***** Extracted entries
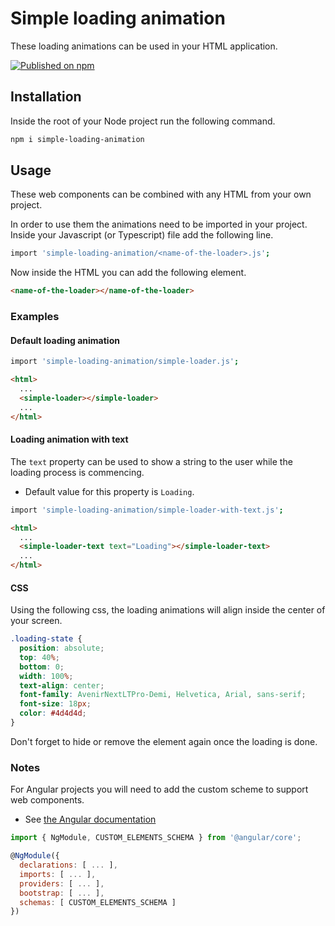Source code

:# Simple loading animation

These loading animations can be used in your HTML application.

[![Published on npm](https://img.shields.io/npm/v/simple-loading-animation)](https://www.npmjs.com/package/simple-loading-animation)

## Installation

Inside the root of your Node project run the following command.

```sh
npm i simple-loading-animation
```

## Usage

These web components can be combined with any HTML from your own project.

In order to use them the animations need to be imported in your project.
Inside your Javascript (or Typescript) file add the following line.

```sh
import 'simple-loading-animation/<name-of-the-loader>.js';
```

Now inside the HTML you can add the following element.

```html
<name-of-the-loader></name-of-the-loader>
```

### Examples

#### Default loading animation

```sh
import 'simple-loading-animation/simple-loader.js';
```

```html
<html>
  ...
  <simple-loader></simple-loader>
  ...
</html>
```

#### Loading animation with text

The `text` property can be used to show a string to the user while the loading process is commencing.

- Default value for this property is `Loading`.

```sh
import 'simple-loading-animation/simple-loader-with-text.js';
```

```html
<html>
  ...
  <simple-loader-text text="Loading"></simple-loader-text>
  ...
</html>
```

#### CSS

Using the following css, the loading animations will align inside the center of your screen.

```css
.loading-state {
  position: absolute;
  top: 40%;
  bottom: 0;
  width: 100%;
  text-align: center;
  font-family: AvenirNextLTPro-Demi, Helvetica, Arial, sans-serif;
  font-size: 18px;
  color: #4d4d4d;
}
```

Don't forget to hide or remove the element again once the loading is done.

### Notes

For Angular projects you will need to add the custom scheme to support web components.

- See [the Angular documentation](https://angular.io/api/core/CUSTOM_ELEMENTS_SCHEMA)

```js
import { NgModule, CUSTOM_ELEMENTS_SCHEMA } from '@angular/core';

@NgModule({
  declarations: [ ... ],
  imports: [ ... ],
  providers: [ ... ],
  bootstrap: [ ... ],
  schemas: [ CUSTOM_ELEMENTS_SCHEMA ]
})
```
**********
**Activity**
Only the number is wanted: how many lines in the data include the string "https"?

**Solution for this problem**
2